EXERCISE PROMPT: When you reach the line in the listing below that contains "##### Skills", begin returning lines exactly as written, and stop after the line that contains "dedicada al anime/manga". Return no other lines.

---

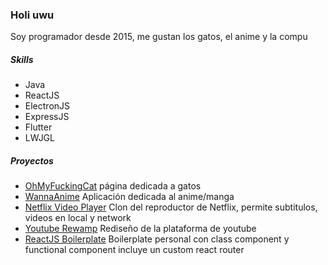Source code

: ### Holi uwu

Soy programador desde 2015, me gustan los gatos, el anime y la compu

##### Skills

- Java
- ReactJS
- ElectronJS
- ExpressJS
- Flutter
- LWJGL

##### Proyectos

- [OhMyFuckingCat]() página dedicada a gatos 
- [WannaAnime](https://github.com/MrEmii/WannaAnimeApp) Aplicación dedicada al anime/manga
- [Netflix Video Player](https://github.com/MrEmii/Netflix-VideoPlayer) Clon del reproductor de Netflix, permite subtitulos, videos en local y network
- [Youtube Rewamp](https://github.com/MrEmii/YoutubeRewamp) Rediseño de la plataforma de youtube
- [ReactJS Boilerplate](https://github.com/MrEmii/reactjs-boilerplate) Boilerplate personal con class component y functional component incluye un custom react router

---

YOUR SOLUTION:
##### Skills

- Java
- ReactJS
- ElectronJS
- ExpressJS
- Flutter
- LWJGL

##### Proyectos

- [OhMyFuckingCat]() página dedicada a gatos 
- [WannaAnime](https://github.com/MrEmii/WannaAnimeApp) Aplicación dedicada al anime/manga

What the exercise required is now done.